[TASK DESCRIPTION]: In the data below, find each line that contains the word "volume" and copy it.

Source texts of formatted documents
--- --- ---

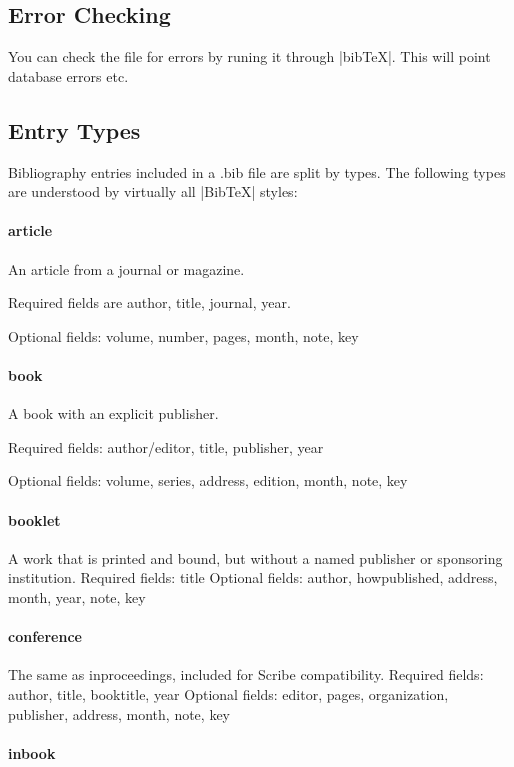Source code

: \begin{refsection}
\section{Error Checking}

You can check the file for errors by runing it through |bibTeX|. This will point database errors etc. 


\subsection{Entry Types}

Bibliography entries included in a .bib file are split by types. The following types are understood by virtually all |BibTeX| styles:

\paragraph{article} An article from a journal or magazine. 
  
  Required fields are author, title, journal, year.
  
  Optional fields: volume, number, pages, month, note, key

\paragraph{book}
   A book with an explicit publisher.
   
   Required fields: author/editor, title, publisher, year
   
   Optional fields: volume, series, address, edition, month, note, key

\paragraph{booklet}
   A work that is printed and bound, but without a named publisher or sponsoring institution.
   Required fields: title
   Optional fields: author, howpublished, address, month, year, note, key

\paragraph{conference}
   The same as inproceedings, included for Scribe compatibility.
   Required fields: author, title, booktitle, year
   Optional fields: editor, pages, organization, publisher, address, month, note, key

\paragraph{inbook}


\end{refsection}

--- --- ---

[PROBLEM SOLUTION]:
  Optional fields: volume, number, pages, month, note, key
   Optional fields: volume, series, address, edition, month, note, key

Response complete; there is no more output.